Facebook separately said it purged more than 800 U.S. publishers and accounts for flooding users with politically oriented spam, reigniting accusations of political censorship and arbitrary decision-making.


Mortgage rates are at their highest levels since April 2011. The 30-year fixed-rate average jumped to 4.90 percent with an average 0.5 point. (Points are fees paid to a lender equal to 1 percent of the loan amount.) The 30-year fixed rate was 3.91 percent a year ago. The 15-year fixed-rate average climbed to 4.29 percent with an average 0.5 point. It was 3.21 percent a year ago.

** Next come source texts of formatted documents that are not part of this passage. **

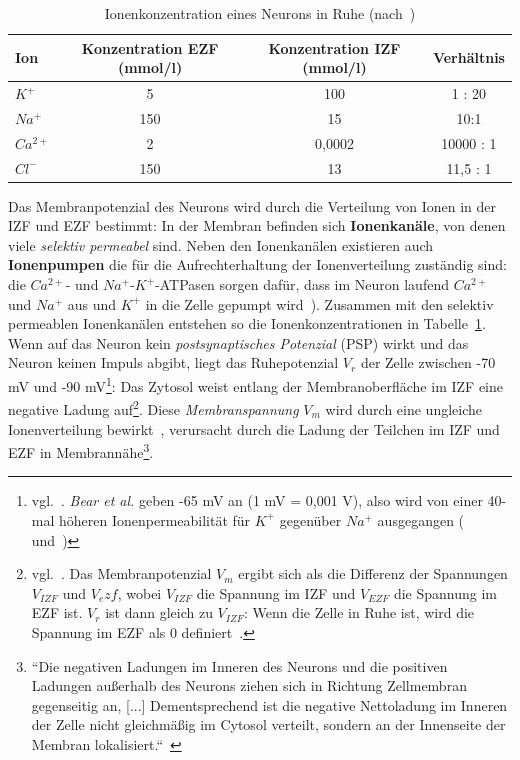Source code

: {\renewcommand{\arraystretch}{1.5}%
\begin{table} %
 \centering
 \begin{tabular}{l | c | c | c }
  \textbf{Ion} & \textbf{Konzentration EZF (mmol/l)} & \textbf{Konzentration IZF (mmol/l)} & \textbf{Verhältnis} \\
  \hline
  $K^+$      & 5 & 100 & 1 : 20 \\
  $Na^+$     & 150 & 15 & 10:1 \\
  $Ca^{2+}$  & 2 & 0,0002 & 10000 : 1 \\
  $Cl^-$     & 150 & 13 & 11,5 : 1 \\
 \end{tabular}
 \caption{Ionenkonzentration eines Neurons in Ruhe (nach~\cite[75, Abb. 3.15]{BCP18})}
 \label{tab:ionenkonzentration}
\end{table}


Das Membranpotenzial des Neurons wird durch die Verteilung von Ionen in der IZF und EZF bestimmt: In der Membran befinden sich \textbf{Ionenkanäle}, von denen viele \textit{selektiv permeabel} sind.
Neben den Ionenkanälen existieren auch \textbf{Ionenpumpen} die für die Aufrechterhaltung der Ionenverteilung zuständig sind: die $Ca^{2+}$- und $Na^+$-$K^+$-ATPasen sorgen dafür, dass im Neuron laufend  $Ca^{2+}$ und $Na^+$ aus und $K^+$ in die Zelle gepumpt wird~\cite[44]{SD07}).
Zusammen mit den selektiv permeablen Ionenkanälen entstehen so die Ionenkonzentrationen in Tabelle~\ref{tab:ionenkonzentration}.\\


Wenn auf das Neuron kein \textit{postsynaptisches Potenzial} (PSP) wirkt und das Neuron keinen Impuls abgibt, liegt das Ruhepotenzial $V_r$ der Zelle zwischen -70 mV und -90 mV\footnote{
   vgl.~\cite[47, Tafel 2.3 (A.1)]{SD07}. \textit{Bear et al.} geben -65 mV an (1 mV = 0,001 V), also wird von einer 40-mal höheren Ionenpermeabilität für $K^+$ gegenüber $Na^+$ ausgegangen (~\cite[74, Exkurs 3.2]{BCP18} und~\cite[70]{BCP18})
}: Das Zytosol weist entlang der Membranoberfläche im IZF eine negative Ladung auf\footnote{
 vgl.~\cite[61]{BCP18}. Das Membranpotenzial $V_m$ ergibt sich als die Differenz der Spannungen $V_{IZF}$ und $V_ezf$, wobei $V_{IZF}$ die Spannung im IZF und $V_{EZF}$ die Spannung im EZF ist. $V_r$ ist dann gleich zu $V_{IZF}$: Wenn die Zelle in Ruhe ist, wird die Spannung im EZF als $0$ definiert~\cite[127]{KSJ+13}.
}.
Diese \textit{Membranspannung} $V_m$ wird durch eine ungleiche Ionenverteilung bewirkt~\cite[66]{FE19}, verursacht durch die Ladung der Teilchen im IZF und EZF in Membrannähe\footnote{
 ``Die negativen Ladungen im Inneren des Neurons und die positiven Ladungen außerhalb des Neurons ziehen sich in Richtung Zellmembran gegenseitig an, {[...]} Dementsprechend ist die negative Nettoladung im Inneren der Zelle nicht gleichmäßig im Cytosol verteilt, sondern an der Innenseite der Membran lokalisiert.``~\cite[72, Punkt 2]{BCP18}
}.


}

President Trump and Chinese President Xi Jinping have agreed to meet next month at the Group of 20 summit in Buenos Aires in hopes of resolving their intensifying trade conflict. The planned sit-down — which Beijing sought to forestall further U.S. tariffs — would represent the first direct talks since August, as well as a temporary victory for administration moderates. Yet with U.S.-China relations fraying on an array of issues, few analysts anticipate a major breakthrough.


Robert Pitofsky, a scholar of antitrust law who as chairman of the Federal Trade Commission was credited with energizing the agency — dubbed the “little old lady of Pennsylvania Avenue” — with his forceful yet measured approach to competition and consumer protection, died at age 88.